Actually, you could implement a simple distributed cache coherency
protocol for executables with a slight modification of the rpc.statd
code in current and a minor change to the NFS client.

It wouldn't be an NFS spec compliant implementation afterwards, but it
would solve the problem.

I would like to see a flag in the mount structure for FS's which is
inherited from the FS type, so that the dev of an inode about to be
exec'ed may be dereferenced through the mount struct to decide if
the image is coming from local stable storage, local removable
storage, or network storage.

I would also like to se an option where an executable image could be
forced into local memory.  If swap is available, it would be considered
to be local memory.

I would like to see a default of the current behaviour, with sysctl
based controls to cause the exec to force the image into local memory
in the local removable media case or the network storage case, or
both, under user configuration.

To solve your problem (and for my personal defaults selection), you
would set the flag for the exec from network storage case.
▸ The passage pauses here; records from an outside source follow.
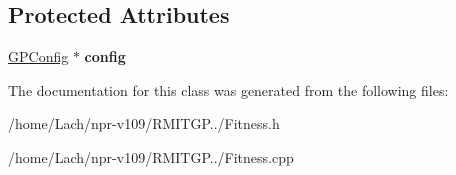 \subsection*{Protected Attributes}
\begin{DoxyCompactItemize}
\item 
\hypertarget{classFitness_af8b8f65772f11313377f15acfcba8ec3}{}\label{classFitness_af8b8f65772f11313377f15acfcba8ec3} 
\hyperlink{classGPConfig}{G\+P\+Config} $\ast$ {\bfseries config}
\end{DoxyCompactItemize}


The documentation for this class was generated from the following files\+:\begin{DoxyCompactItemize}
\item 
/home/\+Lach/npr-\/v109/\+R\+M\+I\+T\+G\+P../Fitness.\+h\item 
/home/\+Lach/npr-\/v109/\+R\+M\+I\+T\+G\+P../Fitness.\+cpp\end{DoxyCompactItemize}
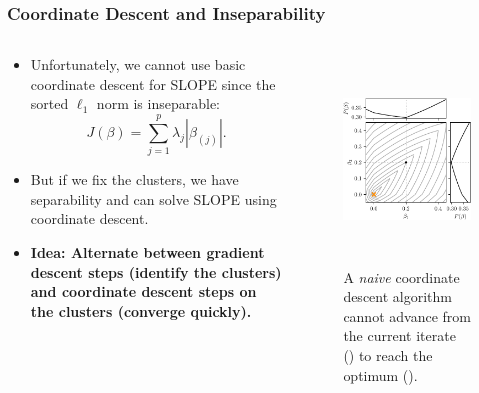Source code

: \documentclass[10pt,aspectratio=169]{beamer}
\begin{document}
\begin{frame}
  \frametitle{Coordinate Descent and Inseparability}
  \begin{columns}
    \begin{column}{0.45\textwidth}
      \begin{itemize}
        \item<1-> Unfortunately, we cannot use basic coordinate descent for SLOPE since the
              sorted \(\ell_1\) norm is \alert{inseparable}:
              \[
                J(\beta) = \sum_{j=1}^p \lambda_j |\beta_{(j)}|.
              \]
        \item<2-> But if we fix the clusters, we have separability and can solve SLOPE using coordinate descent.
        \item<3-> \bfseries{Idea:} Alternate between gradient descent steps (identify the clusters) and
              coordinate descent steps \alert{on the clusters} (converge quickly).
      \end{itemize}
    \end{column}
    \begin{column}{0.45\textwidth}
      \begin{figure}[htpb]
        \centering
        \includegraphics[height=5.5cm]{figures/naive-cd-stuck.pdf}
        \caption{A \emph{naive} coordinate descent algorithm cannot advance from the
          current iterate () to reach the optimum ({\color{orange}}).}
      \end{figure}
    \end{column}
  \end{columns}

\end{frame}

%
%
%
%
\end{document}
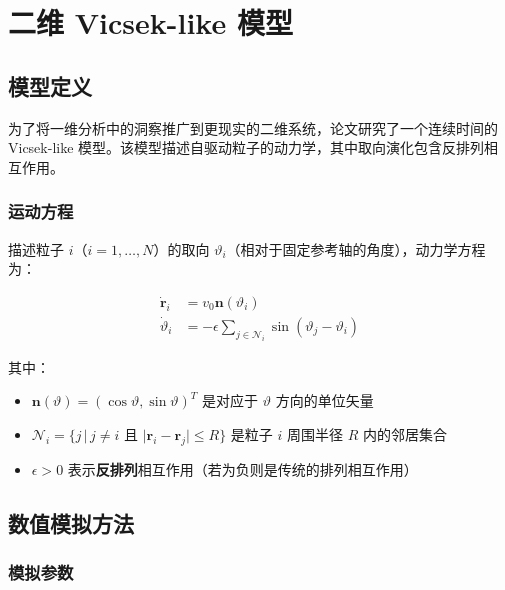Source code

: 
\section{二维 Vicsek-like 模型}\label{sec:2d-model}

\subsection{模型定义}

为了将一维分析中的洞察推广到更现实的二维系统，论文研究了一个连续时间的 Vicsek-like 模型\cite{boltz2025}。该模型描述自驱动粒子的动力学，其中取向演化包含反排列相互作用。

\subsubsection{运动方程}

描述粒子 $i$（$i = 1, \ldots, N$）的取向 $\vartheta_i$（相对于固定参考轴的角度），动力学方程为：

\begin{keybox}
\begin{align}
\dot{\mathbf{r}}_i &= v_0 \mathbf{n}(\vartheta_i) \label{eq:vicsek-pos}\\
\dot{\vartheta}_i &= -\epsilon \sum_{j \in \mathcal{N}_i} \sin(\vartheta_j - \vartheta_i) \label{eq:vicsek-angle}
\end{align}
\end{keybox}

其中：
\begin{itemize}
    \item $\mathbf{n}(\vartheta) = (\cos\vartheta, \sin\vartheta)^T$ 是对应于 $\vartheta$ 方向的单位矢量
    \item $\mathcal{N}_i = \{j \,|\, j \neq i \text{ 且 } |\mathbf{r}_i - \mathbf{r}_j| \leq R\}$ 是粒子 $i$ 周围半径 $R$ 内的邻居集合
    \item $\epsilon > 0$ 表示\textbf{反排列}相互作用（若为负则是传统的排列相互作用）
\end{itemize}

\subsection{数值模拟方法}

\subsubsection{模拟参数}

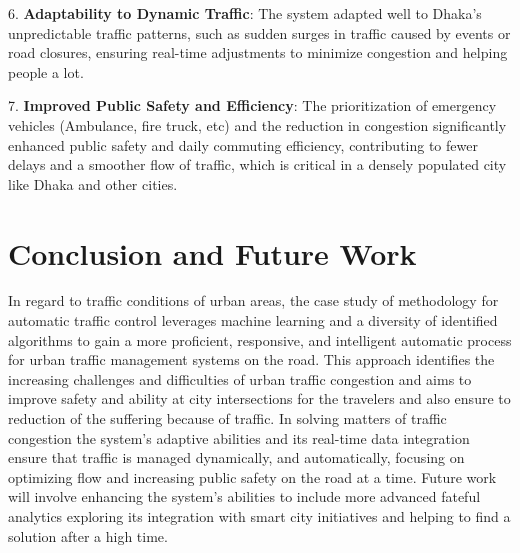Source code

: \documentclass[usenatbib]{tjaa}
\begin{document}
6. \textbf{Adaptability to Dynamic Traffic}:  
   The system adapted well to Dhaka’s unpredictable traffic patterns, such as sudden surges in traffic caused by events or road closures, ensuring real-time adjustments to minimize congestion and helping people a lot.

7. \textbf{Improved Public Safety and Efficiency}:  
   The prioritization of emergency vehicles (Ambulance, fire truck, etc) and the reduction in congestion significantly enhanced public safety and daily commuting efficiency, contributing to fewer delays and a smoother flow of traffic, which is critical in a densely populated city like Dhaka and other cities.

\section[]{Conclusion and Future Work}
In regard to traffic conditions of urban areas, the case study of methodology for automatic traffic control leverages machine learning and a diversity of identified algorithms to gain a more proficient, responsive, and intelligent automatic process for urban
traffic management systems on the road. This approach identifies the increasing challenges and difficulties of urban traffic congestion and aims to improve safety and ability at city intersections for the travelers and also ensure to reduction of the suffering because of traffic. In solving matters of traffic congestion the system’s adaptive abilities and its real-time data integration ensure that traffic is managed dynamically, and automatically, focusing on optimizing flow and increasing public safety on the road at a time. Future work will involve enhancing the system’s abilities to include more advanced fateful analytics exploring its integration with smart city initiatives and helping to find a solution after a high time.
\end{document}
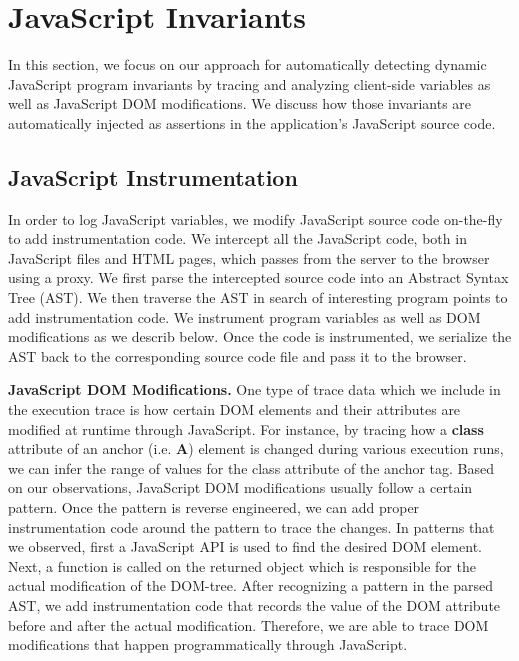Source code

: \section{JavaScript Invariants}
\label{Sec:jsInvariants}
In this section, we focus on our approach for automatically detecting dynamic JavaScript program 
invariants by tracing and analyzing client-side variables as well as JavaScript DOM modifications. We discuss how
those invariants are automatically injected as assertions in the application's JavaScript source code.

\subsection{JavaScript Instrumentation}
In order to log JavaScript variables, we modify JavaScript source code on-the-fly to add instrumentation code. 
We intercept all the JavaScript code, both in JavaScript files and HTML pages,
which passes from the server to the browser using a proxy\cite{?}. We first parse the intercepted source code into 
an Abstract Syntax Tree (AST). We then traverse the AST in search of interesting program points to add instrumentation
code. We instrument program variables as well as DOM modifications as we describ below. Once the code is instrumented, we
serialize the AST back to the corresponding source code file and pass it to the browser.

{\bf JavaScript DOM Modifications.} One type of trace data which we include in the execution trace is how certain
DOM elements and their attributes are modified at runtime through JavaScript. For instance, by tracing how a {\bf class}
attribute of an anchor (i.e. {\bf A}) element is changed during various execution runs, we can infer the range of values for
the class attribute of the anchor tag. Based on our observations, JavaScript DOM modifications usually follow a certain pattern.
Once the pattern is reverse engineered, we can add proper instrumentation code around the pattern to trace the changes.
In patterns that we observed, first a JavaScript API is used to find the desired DOM element. Next, a function is called on the returned object
which is responsible for the actual modification of the DOM-tree.
After recognizing a pattern in the parsed AST, we add instrumentation code that records the value of the
DOM attribute before and after the actual modification. Therefore, we are able to trace DOM modifications that happen programmatically through JavaScript.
Mach, Linux, SunOS, Solaris, SVR4, SCO Xenix, etc., all have the
behaviour of using an image for swap store, and when the image is
modified without notification (the image is modified on the NFS
server case) or when the image is "deleted" without notification
the CDROM/floppy removal case), the client system is the one that
suffers.

What makes this particularly onerous in NFS is that one NFS client
can intentially crash another NFS client of the same server, given
knowledge of what programs are running and a writable server store.
In addition, this method can be used to hack an otherwise secure
client, typically by rewriting the target page on the server so
that when the accept completes on sendmail, it throws up a shell,
or something similar.  Sendmail is SUID root, so it is a bad example,
but telnetd (/usr/libexec/telnetd) is a good candidate for this hack,
since the ruserok() does not specifically block vouchsafe for "bin",
only for "root", and telnetd is owned by "bin".  Since this bin owned
binary will be run by root (inetd) on a client connect, it is an
ideal place to hack.


Besides the security issues, it's just plain annoying to have the
client quit functioning, or hang pending a pagin from the server
when the server has gone down (diskless/dataless configurations
of SunOS are frequently sworn at for this failing).


					Regards,
					Terry Lambert
					terry@lambert.org
---
Any opinions in this posting are my own and not those of my present
or previous employers.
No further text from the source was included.